* _Assignment_: The material below holds a span beginning at the line with "adiante neste livro." and ending at the line with "segundos (5 minutos).". Quote that span exactly, both ends included, and only that span.

· · ·

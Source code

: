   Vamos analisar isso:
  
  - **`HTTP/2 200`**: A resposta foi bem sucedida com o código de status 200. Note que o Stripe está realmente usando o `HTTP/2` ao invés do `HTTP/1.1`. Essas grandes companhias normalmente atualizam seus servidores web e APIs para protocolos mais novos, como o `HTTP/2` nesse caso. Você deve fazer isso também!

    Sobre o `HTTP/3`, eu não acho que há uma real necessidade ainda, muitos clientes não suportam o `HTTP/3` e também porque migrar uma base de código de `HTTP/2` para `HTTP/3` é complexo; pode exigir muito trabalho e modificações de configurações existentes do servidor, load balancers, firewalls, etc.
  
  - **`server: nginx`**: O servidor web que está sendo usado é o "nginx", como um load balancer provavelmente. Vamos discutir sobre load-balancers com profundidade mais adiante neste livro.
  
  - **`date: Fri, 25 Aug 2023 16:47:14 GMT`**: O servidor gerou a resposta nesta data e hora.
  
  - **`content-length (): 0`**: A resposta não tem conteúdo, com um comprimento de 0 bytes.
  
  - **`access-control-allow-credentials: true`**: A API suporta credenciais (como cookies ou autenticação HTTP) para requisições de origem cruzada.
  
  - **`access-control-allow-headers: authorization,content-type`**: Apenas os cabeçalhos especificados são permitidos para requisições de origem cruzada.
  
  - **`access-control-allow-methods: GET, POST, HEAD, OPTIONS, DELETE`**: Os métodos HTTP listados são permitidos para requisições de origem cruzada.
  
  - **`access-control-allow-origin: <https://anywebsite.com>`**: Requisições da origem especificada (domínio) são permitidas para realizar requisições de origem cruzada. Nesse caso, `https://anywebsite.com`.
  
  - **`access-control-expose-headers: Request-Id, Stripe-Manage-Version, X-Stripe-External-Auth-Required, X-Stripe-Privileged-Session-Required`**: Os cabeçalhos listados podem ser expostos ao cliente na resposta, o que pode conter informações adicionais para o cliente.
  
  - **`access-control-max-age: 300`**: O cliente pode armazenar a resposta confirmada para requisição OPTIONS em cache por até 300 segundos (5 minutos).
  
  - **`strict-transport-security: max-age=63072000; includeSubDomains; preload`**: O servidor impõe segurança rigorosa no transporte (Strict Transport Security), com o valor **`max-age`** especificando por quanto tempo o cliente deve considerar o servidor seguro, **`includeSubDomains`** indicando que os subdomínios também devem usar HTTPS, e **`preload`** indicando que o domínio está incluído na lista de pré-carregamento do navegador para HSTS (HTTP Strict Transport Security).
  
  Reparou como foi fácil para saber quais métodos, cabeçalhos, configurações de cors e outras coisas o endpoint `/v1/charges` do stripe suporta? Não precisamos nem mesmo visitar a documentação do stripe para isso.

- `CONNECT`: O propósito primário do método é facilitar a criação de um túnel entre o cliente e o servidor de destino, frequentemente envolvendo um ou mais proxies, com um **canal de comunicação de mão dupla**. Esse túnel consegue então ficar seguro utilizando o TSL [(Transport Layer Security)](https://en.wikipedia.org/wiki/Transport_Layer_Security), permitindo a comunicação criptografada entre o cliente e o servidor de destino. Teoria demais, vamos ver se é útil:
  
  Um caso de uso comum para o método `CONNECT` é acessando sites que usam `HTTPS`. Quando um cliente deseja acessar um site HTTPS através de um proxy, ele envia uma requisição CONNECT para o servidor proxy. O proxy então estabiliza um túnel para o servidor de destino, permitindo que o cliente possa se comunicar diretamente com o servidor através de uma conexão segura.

· · ·

* _Answer section_:
  - **`server: nginx`**: O servidor web que está sendo usado é o "nginx", como um load balancer provavelmente. Vamos discutir sobre load-balancers com profundidade mais adiante neste livro.
  
  - **`date: Fri, 25 Aug 2023 16:47:14 GMT`**: O servidor gerou a resposta nesta data e hora.
  
  - **`content-length (): 0`**: A resposta não tem conteúdo, com um comprimento de 0 bytes.
  
  - **`access-control-allow-credentials: true`**: A API suporta credenciais (como cookies ou autenticação HTTP) para requisições de origem cruzada.
  
  - **`access-control-allow-headers: authorization,content-type`**: Apenas os cabeçalhos especificados são permitidos para requisições de origem cruzada.
  
  - **`access-control-allow-methods: GET, POST, HEAD, OPTIONS, DELETE`**: Os métodos HTTP listados são permitidos para requisições de origem cruzada.
  
  - **`access-control-allow-origin: <https://anywebsite.com>`**: Requisições da origem especificada (domínio) são permitidas para realizar requisições de origem cruzada. Nesse caso, `https://anywebsite.com`.
  
  - **`access-control-expose-headers: Request-Id, Stripe-Manage-Version, X-Stripe-External-Auth-Required, X-Stripe-Privileged-Session-Required`**: Os cabeçalhos listados podem ser expostos ao cliente na resposta, o que pode conter informações adicionais para o cliente.
  
  - **`access-control-max-age: 300`**: O cliente pode armazenar a resposta confirmada para requisição OPTIONS em cache por até 300 segundos (5 minutos).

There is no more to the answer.